第17話 準備は進む
ダガルを乗せ、ドローンで黄金の止まり木亭に戻る。
あっ!
所長に挨拶の習慣のこと言うの忘れてた!
まあいいか、魔大陸から帰ってきてからで。
わたし、このクエストが終わったらギルドの雰囲気変えるんだ。
フラグを立ててみるセシルであった。
ドウラら農民たち、商業ギルドメンバー、鍛冶師たちの姿は既にない。かなり人が減ったが、まだそこそこの数が表にいる。セシルは例によって広く場所を開けさせ、ドローンを着陸した。

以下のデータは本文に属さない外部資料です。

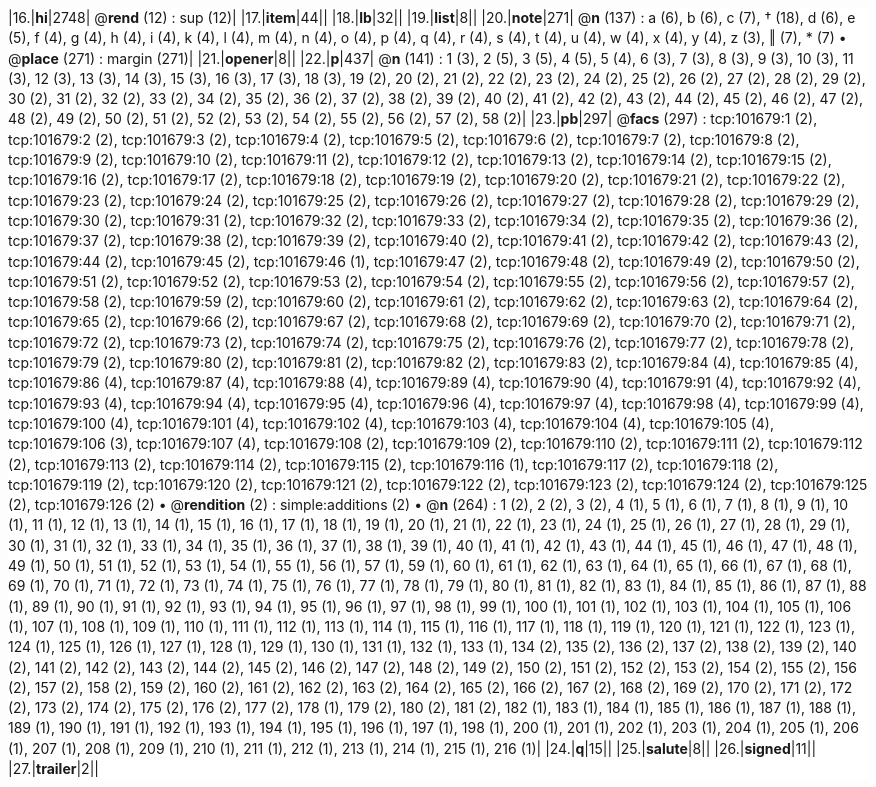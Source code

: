 |16.|__hi__|2748| @__rend__ (12) : sup (12)|
|17.|__item__|44||
|18.|__lb__|32||
|19.|__list__|8||
|20.|__note__|271| @__n__ (137) : a (6), b (6), c (7), † (18), d (6), e (5), f (4), g (4), h (4), i (4), k (4), l (4), m (4), n (4), o (4), p (4), q (4), r (4), s (4), t (4), u (4), w (4), x (4), y (4), z (3), ‖ (7), * (7)  •  @__place__ (271) : margin (271)|
|21.|__opener__|8||
|22.|__p__|437| @__n__ (141) : 1 (3), 2 (5), 3 (5), 4 (5), 5 (4), 6 (3), 7 (3), 8 (3), 9 (3), 10 (3), 11 (3), 12 (3), 13 (3), 14 (3), 15 (3), 16 (3), 17 (3), 18 (3), 19 (2), 20 (2), 21 (2), 22 (2), 23 (2), 24 (2), 25 (2), 26 (2), 27 (2), 28 (2), 29 (2), 30 (2), 31 (2), 32 (2), 33 (2), 34 (2), 35 (2), 36 (2), 37 (2), 38 (2), 39 (2), 40 (2), 41 (2), 42 (2), 43 (2), 44 (2), 45 (2), 46 (2), 47 (2), 48 (2), 49 (2), 50 (2), 51 (2), 52 (2), 53 (2), 54 (2), 55 (2), 56 (2), 57 (2), 58 (2)|
|23.|__pb__|297| @__facs__ (297) : tcp:101679:1 (2), tcp:101679:2 (2), tcp:101679:3 (2), tcp:101679:4 (2), tcp:101679:5 (2), tcp:101679:6 (2), tcp:101679:7 (2), tcp:101679:8 (2), tcp:101679:9 (2), tcp:101679:10 (2), tcp:101679:11 (2), tcp:101679:12 (2), tcp:101679:13 (2), tcp:101679:14 (2), tcp:101679:15 (2), tcp:101679:16 (2), tcp:101679:17 (2), tcp:101679:18 (2), tcp:101679:19 (2), tcp:101679:20 (2), tcp:101679:21 (2), tcp:101679:22 (2), tcp:101679:23 (2), tcp:101679:24 (2), tcp:101679:25 (2), tcp:101679:26 (2), tcp:101679:27 (2), tcp:101679:28 (2), tcp:101679:29 (2), tcp:101679:30 (2), tcp:101679:31 (2), tcp:101679:32 (2), tcp:101679:33 (2), tcp:101679:34 (2), tcp:101679:35 (2), tcp:101679:36 (2), tcp:101679:37 (2), tcp:101679:38 (2), tcp:101679:39 (2), tcp:101679:40 (2), tcp:101679:41 (2), tcp:101679:42 (2), tcp:101679:43 (2), tcp:101679:44 (2), tcp:101679:45 (2), tcp:101679:46 (1), tcp:101679:47 (2), tcp:101679:48 (2), tcp:101679:49 (2), tcp:101679:50 (2), tcp:101679:51 (2), tcp:101679:52 (2), tcp:101679:53 (2), tcp:101679:54 (2), tcp:101679:55 (2), tcp:101679:56 (2), tcp:101679:57 (2), tcp:101679:58 (2), tcp:101679:59 (2), tcp:101679:60 (2), tcp:101679:61 (2), tcp:101679:62 (2), tcp:101679:63 (2), tcp:101679:64 (2), tcp:101679:65 (2), tcp:101679:66 (2), tcp:101679:67 (2), tcp:101679:68 (2), tcp:101679:69 (2), tcp:101679:70 (2), tcp:101679:71 (2), tcp:101679:72 (2), tcp:101679:73 (2), tcp:101679:74 (2), tcp:101679:75 (2), tcp:101679:76 (2), tcp:101679:77 (2), tcp:101679:78 (2), tcp:101679:79 (2), tcp:101679:80 (2), tcp:101679:81 (2), tcp:101679:82 (2), tcp:101679:83 (2), tcp:101679:84 (4), tcp:101679:85 (4), tcp:101679:86 (4), tcp:101679:87 (4), tcp:101679:88 (4), tcp:101679:89 (4), tcp:101679:90 (4), tcp:101679:91 (4), tcp:101679:92 (4), tcp:101679:93 (4), tcp:101679:94 (4), tcp:101679:95 (4), tcp:101679:96 (4), tcp:101679:97 (4), tcp:101679:98 (4), tcp:101679:99 (4), tcp:101679:100 (4), tcp:101679:101 (4), tcp:101679:102 (4), tcp:101679:103 (4), tcp:101679:104 (4), tcp:101679:105 (4), tcp:101679:106 (3), tcp:101679:107 (4), tcp:101679:108 (2), tcp:101679:109 (2), tcp:101679:110 (2), tcp:101679:111 (2), tcp:101679:112 (2), tcp:101679:113 (2), tcp:101679:114 (2), tcp:101679:115 (2), tcp:101679:116 (1), tcp:101679:117 (2), tcp:101679:118 (2), tcp:101679:119 (2), tcp:101679:120 (2), tcp:101679:121 (2), tcp:101679:122 (2), tcp:101679:123 (2), tcp:101679:124 (2), tcp:101679:125 (2), tcp:101679:126 (2)  •  @__rendition__ (2) : simple:additions (2)  •  @__n__ (264) : 1 (2), 2 (2), 3 (2), 4 (1), 5 (1), 6 (1), 7 (1), 8 (1), 9 (1), 10 (1), 11 (1), 12 (1), 13 (1), 14 (1), 15 (1), 16 (1), 17 (1), 18 (1), 19 (1), 20 (1), 21 (1), 22 (1), 23 (1), 24 (1), 25 (1), 26 (1), 27 (1), 28 (1), 29 (1), 30 (1), 31 (1), 32 (1), 33 (1), 34 (1), 35 (1), 36 (1), 37 (1), 38 (1), 39 (1), 40 (1), 41 (1), 42 (1), 43 (1), 44 (1), 45 (1), 46 (1), 47 (1), 48 (1), 49 (1), 50 (1), 51 (1), 52 (1), 53 (1), 54 (1), 55 (1), 56 (1), 57 (1), 59 (1), 60 (1), 61 (1), 62 (1), 63 (1), 64 (1), 65 (1), 66 (1), 67 (1), 68 (1), 69 (1), 70 (1), 71 (1), 72 (1), 73 (1), 74 (1), 75 (1), 76 (1), 77 (1), 78 (1), 79 (1), 80 (1), 81 (1), 82 (1), 83 (1), 84 (1), 85 (1), 86 (1), 87 (1), 88 (1), 89 (1), 90 (1), 91 (1), 92 (1), 93 (1), 94 (1), 95 (1), 96 (1), 97 (1), 98 (1), 99 (1), 100 (1), 101 (1), 102 (1), 103 (1), 104 (1), 105 (1), 106 (1), 107 (1), 108 (1), 109 (1), 110 (1), 111 (1), 112 (1), 113 (1), 114 (1), 115 (1), 116 (1), 117 (1), 118 (1), 119 (1), 120 (1), 121 (1), 122 (1), 123 (1), 124 (1), 125 (1), 126 (1), 127 (1), 128 (1), 129 (1), 130 (1), 131 (1), 132 (1), 133 (1), 134 (2), 135 (2), 136 (2), 137 (2), 138 (2), 139 (2), 140 (2), 141 (2), 142 (2), 143 (2), 144 (2), 145 (2), 146 (2), 147 (2), 148 (2), 149 (2), 150 (2), 151 (2), 152 (2), 153 (2), 154 (2), 155 (2), 156 (2), 157 (2), 158 (2), 159 (2), 160 (2), 161 (2), 162 (2), 163 (2), 164 (2), 165 (2), 166 (2), 167 (2), 168 (2), 169 (2), 170 (2), 171 (2), 172 (2), 173 (2), 174 (2), 175 (2), 176 (2), 177 (2), 178 (1), 179 (2), 180 (2), 181 (2), 182 (1), 183 (1), 184 (1), 185 (1), 186 (1), 187 (1), 188 (1), 189 (1), 190 (1), 191 (1), 192 (1), 193 (1), 194 (1), 195 (1), 196 (1), 197 (1), 198 (1), 200 (1), 201 (1), 202 (1), 203 (1), 204 (1), 205 (1), 206 (1), 207 (1), 208 (1), 209 (1), 210 (1), 211 (1), 212 (1), 213 (1), 214 (1), 215 (1), 216 (1)|
|24.|__q__|15||
|25.|__salute__|8||
|26.|__signed__|11||
|27.|__trailer__|2||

「ドローン見たさかと思ったけど、なにかに並んでる?」
黄金の止まり木亭の入り口から行列が伸びていた。
「ああ、トイレ列でさぁ。今朝から飯時になると並ぶみたいっすよ」
ダガルが解説してくれた。朝ごはんは寝坊したので、そんな騒ぎになってるとは知らなかった。
トイレットペーパーがなくなるはずだ。
ミーシャちゃんが二つ目のトイレを所望したのも。
行列の横をすり抜け、食堂に入るとほぼ満席だった。この世界、夜は遅めなのかもしれない。
ミーシャちゃんやおかみさんが料理やカップを持って走り回っている。商売繁盛、結構結構。
「あっ、姉さん、お帰りなさい!」
声を掛けてきたのはオーガ族のゴズデズ。ウェアウルフ族のジックとオーク族のチョーキーも同じテーブルだ。元ハンターのテレスピンは見当たらない。
「そして金ハンター登録、おめでとうございます! 俺たちも鼻が高いです!」
ダガルとのやり取りのプレイバックのようだ。
「ああ、ありがとう。で、頼みがあるんだけど」
「承知しました!」
「しかと承った」
「姉さん、ダガルの旦那、俺っちもやりまっせ!」
「まだ何も言ってなんだけど……」
「姉さんの依頼を断る理由がありません!」
「ゴズデズ、あんた性格変わってない? まあいいわ、頼みというのはね」
アレー王女の指名依頼をかいつまんで説明する。
「魔大陸……?、ですかい」
「怖い?」
「怖くはないですが、今の話が本当なら、相当やばいところですぜ。第一、どうやって行くんですかい? 船で行ったところで壁が越えられないのでは?」
「ふっふっふっ。おめえたち見てねえな。俺と姉さんは空を飛んだんだぜ」
「空を!?」
「”どろーん”ってのでな。表に現物があるぞ。空を飛べりゃあこっちのもんだ」
「姉さんは飛べるんですか。なるほど、それで。サイバーンの翼も納得でさあ」
「サイバーンの時は違うのを使ったけどね。魔大陸に行くのもドローンとは別のものを用意するつもり」
「で、魔族やら大魔王やらとは」
「むやみに戦うなっていわれてるから、刺激はしないつもり。向こうから襲ってくるなら仕方がないけどね。魔大陸に行く乗り物にちょっと工夫するから、大丈夫だとは思うけど」
「で、俺たちは商人や鍛冶師らを護るってことでいいんすね」
「うん、ちょっと人数が多くなりそうだし。護衛任務は得意なんでしょ、みんな」
「わかりやした! じゃ、出発前の前祝いってことで、飲みやしょう! 飯と麦酒追加で!」
「はーい!」
厨房奥からミーシャの返事が聞こえた。顔を見ずとも声で誰の注文かわかるのだろう。食事は基本おまかせだから追加の一言だけで注文が通る。エルムも人数分が用意されるようだ。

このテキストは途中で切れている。